Happy Labor Day to our US Singers from all of us at NYVC! Today is the day that we celebrate all our hard work by taking a day of REST. This reminder of rest is helpful for singers all over the world. We should continue to work hard on our voices and stick with a regular practice plan. However, rest is just as important to the voice as hard work. Make sure that you are taking a day of rest to let your voice recover, to let your muscles repair, and to help solidify what you are working on. Usually, one day per week is the right amount of vocal rest. On your day of rest, reflect on your vocal accomplishments and take time to be grateful for the gift of singing. And, on this blessed Labor Day, celebrate the hard working person that you are!
Is there a difference between breathing for singing and breathing for everyday life? YES! In everyday life, our vocal folds generally stay apart, allowing air to enter and exit the body with ease. During singing, our breath is constantly flowing and our vocal folds are constantly vibrating. Great singing requires a balance of airflow and compression. Airflow from the lungs and muscular compression between the vocal folds interact to help create pitch, volume, vocal registers, and timbre. Lots of airflow and very little compression could result in a wispy or "breathy" vocal quality. On the other hand, lots of compression and very little airflow will likely result in a "pressed" or harsh tone. There are infinite gradations in between these two examples that can be explored! You'll will never run out of possibilities as you breathe, experiment, and master your singing voice everyday!
When it comes to vocal style, CONSONANTS can make an even stronger statement than vowels. Do you start your words strong with a firm punch? Or with an airy and breathy tone? When you finish your words, do you perhaps hum on an M or N for a few seconds like Sarah Vaughan? Or, do you spit your consonants out with conviction like Michael Jackson? Consonants can also affect the vowels you sing. A strong consonant like G or B can make it easier to belt. An N or SH might make it easier to find a lighter place in your voice. Making deliberate choices with your Consonants will enhance your personal vocal style a hundredfold!

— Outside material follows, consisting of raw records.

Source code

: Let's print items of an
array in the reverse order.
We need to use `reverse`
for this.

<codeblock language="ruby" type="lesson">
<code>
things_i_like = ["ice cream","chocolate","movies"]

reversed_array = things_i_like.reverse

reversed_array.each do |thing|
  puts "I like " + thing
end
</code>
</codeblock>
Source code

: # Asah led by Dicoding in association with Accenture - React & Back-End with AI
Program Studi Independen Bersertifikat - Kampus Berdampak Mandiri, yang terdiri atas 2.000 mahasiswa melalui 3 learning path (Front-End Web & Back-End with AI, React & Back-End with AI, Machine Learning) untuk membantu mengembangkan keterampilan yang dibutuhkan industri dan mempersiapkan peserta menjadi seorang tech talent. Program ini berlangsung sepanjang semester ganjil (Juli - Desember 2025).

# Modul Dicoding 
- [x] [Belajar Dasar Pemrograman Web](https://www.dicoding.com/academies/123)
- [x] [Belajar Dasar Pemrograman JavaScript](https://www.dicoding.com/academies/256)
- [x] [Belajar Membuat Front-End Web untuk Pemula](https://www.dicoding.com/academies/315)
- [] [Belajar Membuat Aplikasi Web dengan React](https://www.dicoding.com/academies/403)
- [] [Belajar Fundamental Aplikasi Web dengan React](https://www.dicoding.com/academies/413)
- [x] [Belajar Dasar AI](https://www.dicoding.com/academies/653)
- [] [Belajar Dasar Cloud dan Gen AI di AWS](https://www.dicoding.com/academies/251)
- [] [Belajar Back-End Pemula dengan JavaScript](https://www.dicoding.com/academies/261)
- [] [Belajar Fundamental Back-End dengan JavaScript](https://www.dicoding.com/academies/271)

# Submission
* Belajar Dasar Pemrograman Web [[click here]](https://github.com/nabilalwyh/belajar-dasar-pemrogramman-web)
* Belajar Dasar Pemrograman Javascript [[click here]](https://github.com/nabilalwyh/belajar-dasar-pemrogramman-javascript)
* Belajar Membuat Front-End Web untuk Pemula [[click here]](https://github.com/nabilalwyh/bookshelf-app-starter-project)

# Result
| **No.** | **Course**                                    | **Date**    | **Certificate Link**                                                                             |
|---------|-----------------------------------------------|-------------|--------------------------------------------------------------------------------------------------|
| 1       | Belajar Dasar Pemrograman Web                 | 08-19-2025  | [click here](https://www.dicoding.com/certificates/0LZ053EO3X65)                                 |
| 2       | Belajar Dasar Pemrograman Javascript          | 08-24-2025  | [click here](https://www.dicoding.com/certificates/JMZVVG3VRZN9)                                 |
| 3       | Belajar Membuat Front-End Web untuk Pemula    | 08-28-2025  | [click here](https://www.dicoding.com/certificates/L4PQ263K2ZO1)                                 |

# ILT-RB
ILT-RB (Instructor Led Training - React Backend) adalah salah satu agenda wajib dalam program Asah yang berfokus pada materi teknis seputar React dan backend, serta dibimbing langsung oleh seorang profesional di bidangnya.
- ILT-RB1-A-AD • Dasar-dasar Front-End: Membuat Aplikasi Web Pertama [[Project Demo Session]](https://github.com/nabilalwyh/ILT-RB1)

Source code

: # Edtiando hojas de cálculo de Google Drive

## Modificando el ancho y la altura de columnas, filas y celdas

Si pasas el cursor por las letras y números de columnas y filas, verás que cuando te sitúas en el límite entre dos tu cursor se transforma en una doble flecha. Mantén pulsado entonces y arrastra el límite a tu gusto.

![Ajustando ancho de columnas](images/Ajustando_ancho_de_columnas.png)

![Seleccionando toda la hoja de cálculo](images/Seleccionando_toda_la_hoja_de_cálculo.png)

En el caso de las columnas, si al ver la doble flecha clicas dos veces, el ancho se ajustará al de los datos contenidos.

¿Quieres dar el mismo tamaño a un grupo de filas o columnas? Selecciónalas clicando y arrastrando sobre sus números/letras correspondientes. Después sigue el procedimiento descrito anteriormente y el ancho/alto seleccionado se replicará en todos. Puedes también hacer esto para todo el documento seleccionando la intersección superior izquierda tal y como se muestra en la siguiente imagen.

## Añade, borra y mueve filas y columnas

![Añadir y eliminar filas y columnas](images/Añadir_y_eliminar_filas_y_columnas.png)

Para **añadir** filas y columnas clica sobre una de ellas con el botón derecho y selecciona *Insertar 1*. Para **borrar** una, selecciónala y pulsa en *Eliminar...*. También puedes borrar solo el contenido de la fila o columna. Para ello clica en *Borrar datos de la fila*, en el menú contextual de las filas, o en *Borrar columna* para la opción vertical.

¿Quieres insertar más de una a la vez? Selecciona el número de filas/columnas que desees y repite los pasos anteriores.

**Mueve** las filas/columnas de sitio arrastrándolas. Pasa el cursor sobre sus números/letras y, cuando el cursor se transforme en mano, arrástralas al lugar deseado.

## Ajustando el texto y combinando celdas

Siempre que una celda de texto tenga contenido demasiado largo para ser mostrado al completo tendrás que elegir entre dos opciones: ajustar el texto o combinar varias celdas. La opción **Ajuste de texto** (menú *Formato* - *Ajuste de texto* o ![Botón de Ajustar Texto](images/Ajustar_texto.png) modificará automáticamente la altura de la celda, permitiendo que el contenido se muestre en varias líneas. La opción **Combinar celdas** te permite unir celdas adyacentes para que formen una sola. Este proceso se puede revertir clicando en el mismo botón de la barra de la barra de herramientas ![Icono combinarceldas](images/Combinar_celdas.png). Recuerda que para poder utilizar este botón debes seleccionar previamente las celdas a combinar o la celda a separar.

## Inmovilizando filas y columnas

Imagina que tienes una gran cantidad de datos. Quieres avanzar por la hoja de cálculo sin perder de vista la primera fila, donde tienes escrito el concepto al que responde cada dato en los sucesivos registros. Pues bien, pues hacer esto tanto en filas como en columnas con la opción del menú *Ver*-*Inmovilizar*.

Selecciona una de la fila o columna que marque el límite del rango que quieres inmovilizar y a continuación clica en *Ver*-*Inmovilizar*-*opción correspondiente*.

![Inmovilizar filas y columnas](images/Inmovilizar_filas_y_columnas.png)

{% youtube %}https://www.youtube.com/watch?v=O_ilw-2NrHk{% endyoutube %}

Laryngitis. A true vocal killer. Just about everyone has experienced it at some point. But, do you know what it is? Laryngitis is the inflammation of the larynx and, thus, the vocal folds. It can cause hoarseness, sore throat, coughing, and pain when you swallow. It can also feel like it takes much more energy than usual to speak, let alone sing. Colds, flus, infections, and allergies can cause this swelling. However, Laryngitis can also be caused vocal abuse or very poor vocal technique. Talking or singing too loudly or harshly for long time periods can sometimes be the source. So, if you notice a DRASTIC change in your voice after an overly aggressive vocal session - give it a rest. If you suspect you have Laryngitis, check with your doctor to see whether it's caused by illness. The good news is that Laryngitis will definitely heal! Just be patient and conscientious if it comes your way!
Keep your vowels HONEST! Vowels are formed and changed by the shape of your throat, mouth, tongue, and nasal cavity. Sometimes it's desirable to modify the shape of a vowel to hit specific higher notes. Usually, though, we want our vowels to stay the SAME. Nevertheless, vowels often change when we don't mean for them to! Try singing a descending scale on an "AH" vowel. When you get to the bottom, are you still singing AH? Or has it changed to UH? Next, try singing an ascending scale on an "UH" vowel. When you reach the top, is it still UH? Or has it changed to AH? These kinds of vowel shifts mean that you're cheating your resonance chambers instead of honoring the resonance of the vowel you're singing. So, listen closely and make sure your vowels stay the same as you move up and down the scale. Keep your vowels HONEST!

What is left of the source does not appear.